Anstatt eine arme Tasche der Ruhe zu sein, die von Turbulenzen, Terror und sintflutartigen Regenfällen eingeschlossen ist, ist das Auge eines Hurrikans eigentlich eher das böse Mastermind der ganzen Operation.
Die Bildung eines Auges – dieser kreisförmige, himmelblaue Fleck in der Mitte eines Wirbels, der typischerweise einen Durchmesser von 30 bis 65 km hat – deutet fast immer darauf hin, dass ein tropischer Sturm immer organisierter und stärker wird. Aus diesem Grund beobachten Meteorologen die sich entwickelnden Stürme genau auf Anzeichen für einen solchen. Aber warum bilden sie sich?
Wie bei so vielen komplexen Wettersystemen verstehen die Wissenschaftler den Prozess nicht vollständig. Es gibt Hunderte von Theorien über den genauen Mechanismus der Entstehung von Stürmen. Aber sie alle versuchen, die gleiche allgemeine Idee zu untermauern:
In einem Tropensturm beginnen durch Konvektion Bänder aus dampfgefüllter Luft um ein gemeinsames Zentrum zu rotieren. Plötzlich fängt ein Luftband in einem bestimmten radialen Abstand an, stärker zu rotieren als die anderen; dies wird die „Augenwand“ – die Region mit den stärksten Winden, die das Auge eines Hurrikans umgibt. Die rotierenden Winde verursachen Aufwinde: Luft, die sich von der Meeresoberfläche zur Spitze des Sturms bewegt. Der größte Teil dieser Luft strömt dann über die Sturmwolken hinaus und um den äußeren Rand herum wieder dorthin, wo sie begonnen hat. Dadurch entsteht eine positive Rückkopplungsschleife, die die Entwicklung des Sturms vorantreibt.
Aus unbekannten Gründen strömt nicht die gesamte Luft, die aus Aufwinden aufsteigt, über den äußeren Rand des Sturms; eine kleine Menge geht in die andere Richtung und sinkt durch das Zentrum des Sturms nach unten. An einem bestimmten Punkt wirkt das Gewicht dieser abtrünnigen Luft der Stärke der Aufwinde in der zentralen Region entgegen. Dann überholt sie deren Stärke, aber nur knapp: Die Luft beginnt im Zentrum des Sturms langsam abzusinken, wodurch ein regenfreies Gebiet entsteht. Dies ist ein neu gebildetes Auge.
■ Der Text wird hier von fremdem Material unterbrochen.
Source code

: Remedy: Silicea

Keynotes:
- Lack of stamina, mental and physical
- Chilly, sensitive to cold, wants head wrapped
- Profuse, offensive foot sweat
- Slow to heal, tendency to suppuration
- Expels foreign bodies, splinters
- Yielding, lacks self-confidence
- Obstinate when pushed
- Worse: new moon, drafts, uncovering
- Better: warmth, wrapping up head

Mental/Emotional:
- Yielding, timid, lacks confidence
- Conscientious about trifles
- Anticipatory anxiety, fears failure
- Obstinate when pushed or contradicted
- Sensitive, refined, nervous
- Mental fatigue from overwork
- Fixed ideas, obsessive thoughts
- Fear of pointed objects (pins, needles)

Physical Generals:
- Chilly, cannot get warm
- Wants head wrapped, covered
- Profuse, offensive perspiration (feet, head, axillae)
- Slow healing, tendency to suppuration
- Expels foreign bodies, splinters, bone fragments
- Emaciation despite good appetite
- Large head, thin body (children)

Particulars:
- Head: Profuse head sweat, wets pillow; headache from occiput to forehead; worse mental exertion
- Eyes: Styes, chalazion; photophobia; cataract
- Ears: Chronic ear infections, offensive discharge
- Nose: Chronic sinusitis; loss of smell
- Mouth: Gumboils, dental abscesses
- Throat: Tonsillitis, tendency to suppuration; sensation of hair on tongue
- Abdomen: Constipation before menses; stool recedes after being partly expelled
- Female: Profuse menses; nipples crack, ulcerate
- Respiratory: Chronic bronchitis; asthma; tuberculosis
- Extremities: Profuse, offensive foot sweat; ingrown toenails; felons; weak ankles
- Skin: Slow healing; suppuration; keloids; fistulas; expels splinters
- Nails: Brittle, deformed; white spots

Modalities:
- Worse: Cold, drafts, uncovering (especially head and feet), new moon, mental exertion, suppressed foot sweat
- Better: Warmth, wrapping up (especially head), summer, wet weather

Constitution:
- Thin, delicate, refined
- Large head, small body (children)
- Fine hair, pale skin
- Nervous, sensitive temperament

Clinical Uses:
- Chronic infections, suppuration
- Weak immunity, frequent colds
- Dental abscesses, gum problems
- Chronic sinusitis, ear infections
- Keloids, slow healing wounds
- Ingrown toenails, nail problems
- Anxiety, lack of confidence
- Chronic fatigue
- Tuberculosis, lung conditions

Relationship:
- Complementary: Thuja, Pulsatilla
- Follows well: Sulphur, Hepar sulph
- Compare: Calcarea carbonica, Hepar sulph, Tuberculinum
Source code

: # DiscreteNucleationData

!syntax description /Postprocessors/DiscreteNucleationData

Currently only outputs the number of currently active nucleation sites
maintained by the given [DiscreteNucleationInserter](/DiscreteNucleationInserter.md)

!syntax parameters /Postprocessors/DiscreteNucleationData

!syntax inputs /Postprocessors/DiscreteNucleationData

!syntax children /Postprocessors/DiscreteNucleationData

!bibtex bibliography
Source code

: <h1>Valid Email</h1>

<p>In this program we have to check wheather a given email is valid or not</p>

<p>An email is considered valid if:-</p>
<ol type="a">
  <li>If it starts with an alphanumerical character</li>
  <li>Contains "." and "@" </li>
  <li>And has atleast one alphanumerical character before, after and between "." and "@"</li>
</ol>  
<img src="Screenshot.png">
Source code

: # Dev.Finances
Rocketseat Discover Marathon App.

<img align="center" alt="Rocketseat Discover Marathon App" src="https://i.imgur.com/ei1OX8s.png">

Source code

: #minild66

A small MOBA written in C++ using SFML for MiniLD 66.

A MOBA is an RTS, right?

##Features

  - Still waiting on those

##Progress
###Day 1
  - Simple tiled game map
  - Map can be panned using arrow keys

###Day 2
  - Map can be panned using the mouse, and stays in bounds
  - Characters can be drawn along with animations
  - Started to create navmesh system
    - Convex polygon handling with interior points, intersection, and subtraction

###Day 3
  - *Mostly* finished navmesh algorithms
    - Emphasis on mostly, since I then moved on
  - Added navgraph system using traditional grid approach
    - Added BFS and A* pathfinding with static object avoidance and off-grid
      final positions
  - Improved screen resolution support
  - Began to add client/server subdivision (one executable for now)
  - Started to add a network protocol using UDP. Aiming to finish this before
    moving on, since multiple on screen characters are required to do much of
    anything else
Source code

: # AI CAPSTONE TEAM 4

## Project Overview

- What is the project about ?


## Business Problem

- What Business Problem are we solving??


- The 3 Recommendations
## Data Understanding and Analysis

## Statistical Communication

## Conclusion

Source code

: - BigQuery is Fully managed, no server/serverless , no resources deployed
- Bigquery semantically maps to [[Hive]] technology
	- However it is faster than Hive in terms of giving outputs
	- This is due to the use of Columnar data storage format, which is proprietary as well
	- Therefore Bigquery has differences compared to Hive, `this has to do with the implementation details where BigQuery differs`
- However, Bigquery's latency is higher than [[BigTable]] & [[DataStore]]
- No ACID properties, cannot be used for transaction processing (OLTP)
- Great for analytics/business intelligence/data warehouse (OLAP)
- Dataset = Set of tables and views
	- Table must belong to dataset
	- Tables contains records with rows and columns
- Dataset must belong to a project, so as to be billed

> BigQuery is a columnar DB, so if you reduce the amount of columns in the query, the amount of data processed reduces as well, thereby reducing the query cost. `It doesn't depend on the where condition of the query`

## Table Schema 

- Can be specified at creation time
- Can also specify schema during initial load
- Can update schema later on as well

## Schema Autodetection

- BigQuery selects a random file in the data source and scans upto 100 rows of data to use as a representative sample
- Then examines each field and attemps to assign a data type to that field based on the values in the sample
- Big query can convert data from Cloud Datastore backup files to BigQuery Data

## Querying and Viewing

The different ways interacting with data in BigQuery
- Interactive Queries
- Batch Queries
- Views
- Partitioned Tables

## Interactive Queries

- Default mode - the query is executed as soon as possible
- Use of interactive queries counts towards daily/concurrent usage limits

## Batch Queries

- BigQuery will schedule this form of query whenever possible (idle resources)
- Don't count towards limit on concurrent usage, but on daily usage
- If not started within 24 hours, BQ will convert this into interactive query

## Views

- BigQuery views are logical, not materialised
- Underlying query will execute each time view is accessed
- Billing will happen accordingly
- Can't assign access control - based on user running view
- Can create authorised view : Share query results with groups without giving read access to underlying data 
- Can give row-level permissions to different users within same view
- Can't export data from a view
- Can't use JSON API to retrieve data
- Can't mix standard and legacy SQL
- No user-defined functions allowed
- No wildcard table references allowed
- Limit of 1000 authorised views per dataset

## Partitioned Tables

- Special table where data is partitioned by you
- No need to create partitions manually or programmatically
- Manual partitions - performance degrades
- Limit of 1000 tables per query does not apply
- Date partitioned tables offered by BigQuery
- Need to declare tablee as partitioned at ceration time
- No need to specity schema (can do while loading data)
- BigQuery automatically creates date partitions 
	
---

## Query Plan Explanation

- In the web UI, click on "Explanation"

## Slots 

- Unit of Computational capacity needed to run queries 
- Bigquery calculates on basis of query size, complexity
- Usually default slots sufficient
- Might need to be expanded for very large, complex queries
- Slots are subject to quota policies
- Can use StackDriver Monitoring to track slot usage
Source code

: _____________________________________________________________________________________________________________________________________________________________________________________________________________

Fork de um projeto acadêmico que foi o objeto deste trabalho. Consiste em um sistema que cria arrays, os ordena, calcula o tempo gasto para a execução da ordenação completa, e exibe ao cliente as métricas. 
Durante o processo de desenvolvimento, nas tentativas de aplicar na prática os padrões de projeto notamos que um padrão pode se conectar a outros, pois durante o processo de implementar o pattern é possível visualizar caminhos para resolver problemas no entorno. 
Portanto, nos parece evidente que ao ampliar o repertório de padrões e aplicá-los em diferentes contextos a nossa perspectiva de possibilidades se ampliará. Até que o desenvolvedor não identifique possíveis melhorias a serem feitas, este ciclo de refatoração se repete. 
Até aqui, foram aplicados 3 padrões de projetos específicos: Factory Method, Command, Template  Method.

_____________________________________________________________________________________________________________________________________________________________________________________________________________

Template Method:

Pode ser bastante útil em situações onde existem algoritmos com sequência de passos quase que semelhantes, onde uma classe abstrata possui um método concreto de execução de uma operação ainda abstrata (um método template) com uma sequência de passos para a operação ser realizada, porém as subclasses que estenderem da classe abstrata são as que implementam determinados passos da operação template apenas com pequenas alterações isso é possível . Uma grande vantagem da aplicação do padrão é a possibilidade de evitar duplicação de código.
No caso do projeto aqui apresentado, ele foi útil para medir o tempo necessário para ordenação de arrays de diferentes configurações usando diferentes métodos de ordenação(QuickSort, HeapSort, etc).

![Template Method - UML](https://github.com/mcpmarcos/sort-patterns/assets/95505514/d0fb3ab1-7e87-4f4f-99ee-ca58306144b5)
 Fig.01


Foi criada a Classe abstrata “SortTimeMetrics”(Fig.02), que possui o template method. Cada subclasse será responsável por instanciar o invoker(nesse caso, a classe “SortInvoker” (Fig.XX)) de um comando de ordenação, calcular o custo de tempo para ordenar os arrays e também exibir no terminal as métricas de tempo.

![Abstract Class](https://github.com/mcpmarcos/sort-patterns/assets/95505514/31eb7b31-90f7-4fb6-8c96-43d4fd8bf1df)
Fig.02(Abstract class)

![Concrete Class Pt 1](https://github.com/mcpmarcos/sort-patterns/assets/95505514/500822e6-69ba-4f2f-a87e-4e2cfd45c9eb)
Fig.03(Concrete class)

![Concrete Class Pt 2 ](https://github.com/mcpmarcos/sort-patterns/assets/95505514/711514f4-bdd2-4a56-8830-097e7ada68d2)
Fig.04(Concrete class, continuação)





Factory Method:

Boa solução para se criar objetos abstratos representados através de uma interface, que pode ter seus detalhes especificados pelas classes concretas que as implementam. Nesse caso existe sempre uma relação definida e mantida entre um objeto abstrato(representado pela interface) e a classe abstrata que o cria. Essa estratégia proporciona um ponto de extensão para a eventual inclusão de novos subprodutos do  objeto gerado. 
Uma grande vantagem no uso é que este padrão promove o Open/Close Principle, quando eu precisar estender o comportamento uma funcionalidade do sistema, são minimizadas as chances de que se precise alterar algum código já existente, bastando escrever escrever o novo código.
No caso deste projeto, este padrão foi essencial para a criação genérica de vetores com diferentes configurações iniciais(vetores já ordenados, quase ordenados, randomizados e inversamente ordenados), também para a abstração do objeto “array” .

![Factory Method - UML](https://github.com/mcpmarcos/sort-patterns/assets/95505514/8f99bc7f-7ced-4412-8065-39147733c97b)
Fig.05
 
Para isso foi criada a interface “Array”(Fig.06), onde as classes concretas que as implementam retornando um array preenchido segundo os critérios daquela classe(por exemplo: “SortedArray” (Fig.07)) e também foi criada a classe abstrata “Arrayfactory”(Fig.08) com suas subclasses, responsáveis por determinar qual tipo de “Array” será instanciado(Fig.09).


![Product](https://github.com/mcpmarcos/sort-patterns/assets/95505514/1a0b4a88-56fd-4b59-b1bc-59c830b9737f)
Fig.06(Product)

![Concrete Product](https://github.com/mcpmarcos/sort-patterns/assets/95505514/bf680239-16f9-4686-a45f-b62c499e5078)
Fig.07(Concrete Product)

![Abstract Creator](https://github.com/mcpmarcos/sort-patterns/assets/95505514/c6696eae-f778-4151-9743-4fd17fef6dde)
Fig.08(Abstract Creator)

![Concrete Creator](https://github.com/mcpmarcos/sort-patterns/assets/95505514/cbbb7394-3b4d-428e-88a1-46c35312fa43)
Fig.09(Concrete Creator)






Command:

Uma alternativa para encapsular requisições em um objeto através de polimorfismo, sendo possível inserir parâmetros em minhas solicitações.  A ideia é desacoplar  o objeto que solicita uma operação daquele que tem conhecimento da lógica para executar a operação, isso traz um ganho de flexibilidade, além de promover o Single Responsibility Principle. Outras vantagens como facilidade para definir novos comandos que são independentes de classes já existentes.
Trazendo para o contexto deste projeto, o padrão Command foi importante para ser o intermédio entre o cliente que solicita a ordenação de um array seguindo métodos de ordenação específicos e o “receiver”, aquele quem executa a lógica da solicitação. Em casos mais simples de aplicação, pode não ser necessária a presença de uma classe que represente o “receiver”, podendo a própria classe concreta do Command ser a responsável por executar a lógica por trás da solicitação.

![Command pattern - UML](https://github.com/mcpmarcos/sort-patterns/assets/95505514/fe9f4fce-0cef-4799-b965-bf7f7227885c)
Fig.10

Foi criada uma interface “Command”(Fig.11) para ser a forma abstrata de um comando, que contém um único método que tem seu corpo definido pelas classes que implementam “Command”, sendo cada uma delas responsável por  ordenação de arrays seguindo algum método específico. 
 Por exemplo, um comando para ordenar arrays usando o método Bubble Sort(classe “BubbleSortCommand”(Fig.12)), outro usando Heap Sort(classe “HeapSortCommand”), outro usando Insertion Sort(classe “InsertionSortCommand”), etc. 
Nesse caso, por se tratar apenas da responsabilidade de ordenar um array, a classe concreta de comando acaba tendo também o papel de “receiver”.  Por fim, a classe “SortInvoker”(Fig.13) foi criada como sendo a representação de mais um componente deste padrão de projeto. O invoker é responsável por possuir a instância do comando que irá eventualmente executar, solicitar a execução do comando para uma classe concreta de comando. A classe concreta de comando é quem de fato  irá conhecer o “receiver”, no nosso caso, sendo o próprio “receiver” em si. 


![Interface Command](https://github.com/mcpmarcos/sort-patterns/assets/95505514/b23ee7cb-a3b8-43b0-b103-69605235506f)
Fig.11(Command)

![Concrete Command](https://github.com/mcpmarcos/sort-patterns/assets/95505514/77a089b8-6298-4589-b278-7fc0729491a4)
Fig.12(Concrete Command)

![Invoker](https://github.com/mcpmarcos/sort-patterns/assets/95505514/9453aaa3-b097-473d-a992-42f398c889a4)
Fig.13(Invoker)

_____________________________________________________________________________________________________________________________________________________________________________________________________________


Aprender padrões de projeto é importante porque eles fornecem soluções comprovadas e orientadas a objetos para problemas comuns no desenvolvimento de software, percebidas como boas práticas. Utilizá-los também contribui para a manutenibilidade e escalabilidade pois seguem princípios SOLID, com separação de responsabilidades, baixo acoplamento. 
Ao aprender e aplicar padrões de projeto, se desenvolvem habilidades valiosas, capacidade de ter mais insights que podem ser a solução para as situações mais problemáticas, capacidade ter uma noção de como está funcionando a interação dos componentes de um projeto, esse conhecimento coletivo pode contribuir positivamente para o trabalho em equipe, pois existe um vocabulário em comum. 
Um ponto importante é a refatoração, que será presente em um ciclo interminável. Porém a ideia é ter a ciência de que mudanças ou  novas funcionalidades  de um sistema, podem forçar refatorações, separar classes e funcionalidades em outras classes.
Auf dem Land ist das Zentrum des Auges bei weitem der ruhigste Teil des Sturms, der Himmel ist meist frei von Wolken, Wind und Regen. Über dem Ozean jedoch ist es möglicherweise der gefährlichste Teil: In seinem Inneren schlagen Wellen aus allen Richtungen aufeinander und erzeugen Monsterwellen, die bis zu 40 Meter hoch sind.
Auch wenn die vorübergehende Windstille Sie vielleicht aus Ihrem Haus oder Unterschlupf lockt, empfiehlt der Nationale Wetterdienst dringend, im Haus zu bleiben. Die Menschen werden oft von den heftigen Winden auf der gegenüberliegenden Seite des Auges überrascht.
Niemand versteht es ganz, aber was Hurrikane betrifft, geht es so: Erst ein Auge, dann die Welt.